Exercise details:
Which lines of the entries contain the word "preflighting"? Please list them.

Dataset content:
****

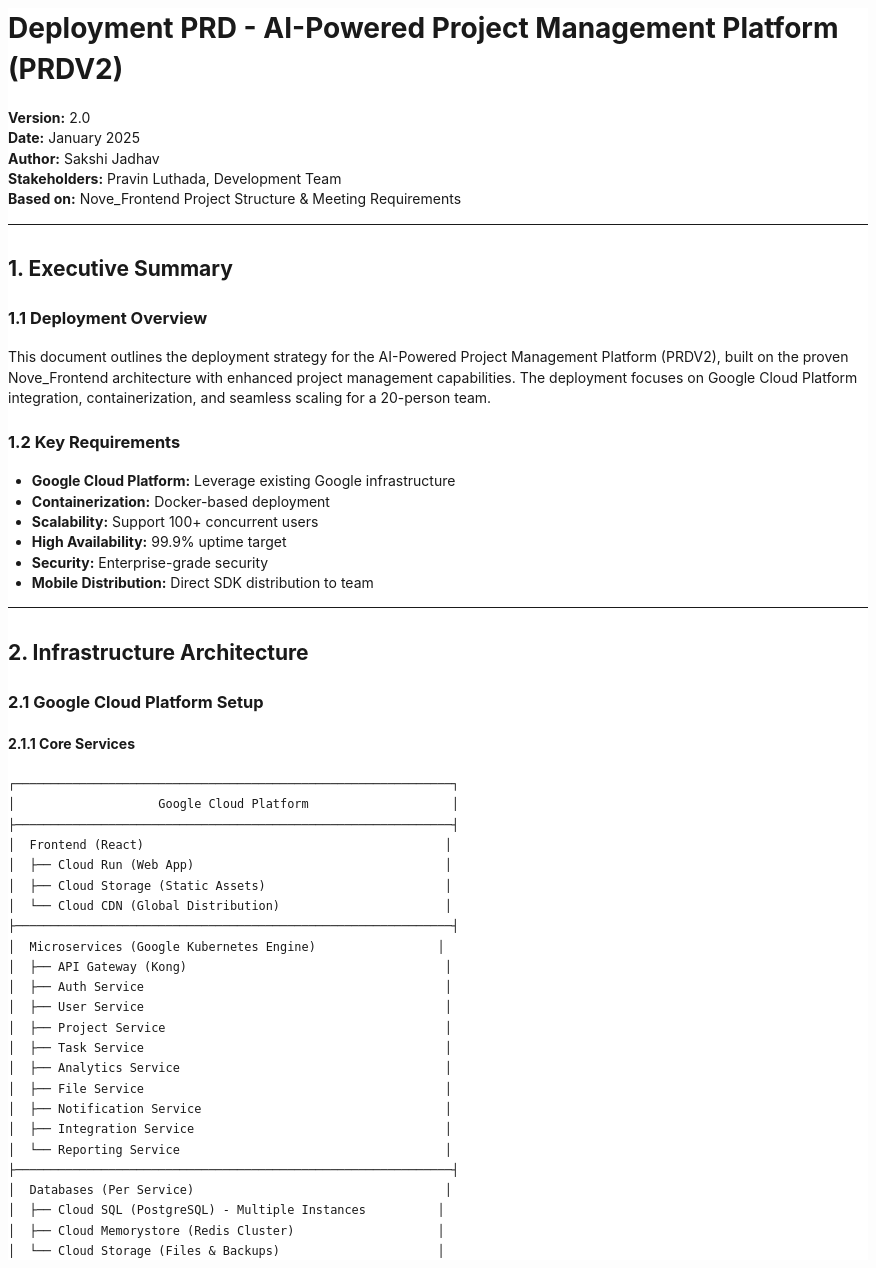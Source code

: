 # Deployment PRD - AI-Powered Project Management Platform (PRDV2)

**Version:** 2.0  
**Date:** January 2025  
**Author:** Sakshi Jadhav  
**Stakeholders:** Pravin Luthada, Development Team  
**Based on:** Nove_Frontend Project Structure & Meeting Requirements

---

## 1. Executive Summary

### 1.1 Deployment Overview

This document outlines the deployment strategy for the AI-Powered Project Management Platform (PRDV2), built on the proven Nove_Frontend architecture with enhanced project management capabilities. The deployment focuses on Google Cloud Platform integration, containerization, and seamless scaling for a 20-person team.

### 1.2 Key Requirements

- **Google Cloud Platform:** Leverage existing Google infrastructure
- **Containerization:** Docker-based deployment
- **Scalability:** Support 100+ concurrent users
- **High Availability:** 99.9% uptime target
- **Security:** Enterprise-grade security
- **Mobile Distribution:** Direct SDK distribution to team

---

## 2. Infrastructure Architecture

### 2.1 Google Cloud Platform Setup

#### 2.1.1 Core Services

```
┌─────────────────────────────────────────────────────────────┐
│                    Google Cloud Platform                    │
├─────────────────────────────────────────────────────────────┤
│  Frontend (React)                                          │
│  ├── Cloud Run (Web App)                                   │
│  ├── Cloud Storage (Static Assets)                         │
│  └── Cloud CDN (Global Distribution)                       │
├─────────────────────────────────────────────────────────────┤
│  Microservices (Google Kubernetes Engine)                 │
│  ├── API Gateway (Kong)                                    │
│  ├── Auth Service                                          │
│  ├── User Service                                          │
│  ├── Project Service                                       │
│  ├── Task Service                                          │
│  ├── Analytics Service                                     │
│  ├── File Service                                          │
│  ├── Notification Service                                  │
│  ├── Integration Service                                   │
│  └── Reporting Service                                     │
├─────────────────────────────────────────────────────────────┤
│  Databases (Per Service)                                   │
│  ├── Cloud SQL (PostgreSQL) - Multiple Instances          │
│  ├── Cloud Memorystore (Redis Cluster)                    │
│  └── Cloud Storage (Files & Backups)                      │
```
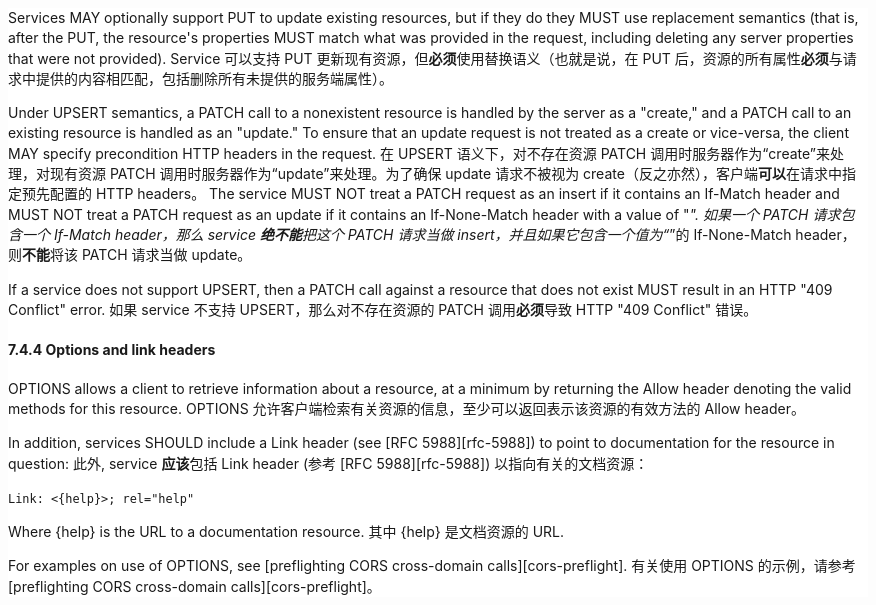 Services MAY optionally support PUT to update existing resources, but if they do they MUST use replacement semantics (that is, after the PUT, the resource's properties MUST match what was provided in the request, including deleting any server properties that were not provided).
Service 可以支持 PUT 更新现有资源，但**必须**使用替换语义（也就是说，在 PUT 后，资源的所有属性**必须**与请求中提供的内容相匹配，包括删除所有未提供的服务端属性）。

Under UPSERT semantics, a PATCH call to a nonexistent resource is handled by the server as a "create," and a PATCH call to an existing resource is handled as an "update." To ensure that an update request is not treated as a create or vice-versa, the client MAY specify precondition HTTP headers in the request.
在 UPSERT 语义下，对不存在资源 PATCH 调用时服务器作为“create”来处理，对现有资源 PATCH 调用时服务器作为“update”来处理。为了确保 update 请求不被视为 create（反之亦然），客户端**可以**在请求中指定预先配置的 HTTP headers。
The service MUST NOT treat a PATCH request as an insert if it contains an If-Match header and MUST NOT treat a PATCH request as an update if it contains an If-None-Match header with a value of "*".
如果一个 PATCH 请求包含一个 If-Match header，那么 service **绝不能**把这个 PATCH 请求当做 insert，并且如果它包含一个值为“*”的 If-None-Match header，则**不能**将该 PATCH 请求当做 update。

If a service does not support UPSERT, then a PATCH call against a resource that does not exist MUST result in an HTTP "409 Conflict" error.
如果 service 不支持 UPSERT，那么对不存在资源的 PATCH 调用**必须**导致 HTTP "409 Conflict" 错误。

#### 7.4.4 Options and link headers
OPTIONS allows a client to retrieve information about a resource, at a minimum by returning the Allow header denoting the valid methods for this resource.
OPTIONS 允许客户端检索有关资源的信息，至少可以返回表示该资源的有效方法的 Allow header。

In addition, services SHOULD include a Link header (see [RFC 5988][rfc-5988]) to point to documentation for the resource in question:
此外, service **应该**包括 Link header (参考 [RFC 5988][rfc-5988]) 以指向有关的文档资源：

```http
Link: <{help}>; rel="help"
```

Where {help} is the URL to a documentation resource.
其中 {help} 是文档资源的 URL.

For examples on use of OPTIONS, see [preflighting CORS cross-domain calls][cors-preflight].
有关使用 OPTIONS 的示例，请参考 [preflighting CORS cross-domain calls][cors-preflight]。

****

Result of the exercise:
For examples on use of OPTIONS, see [preflighting CORS cross-domain calls][cors-preflight].
有关使用 OPTIONS 的示例，请参考 [preflighting CORS cross-domain calls][cors-preflight]。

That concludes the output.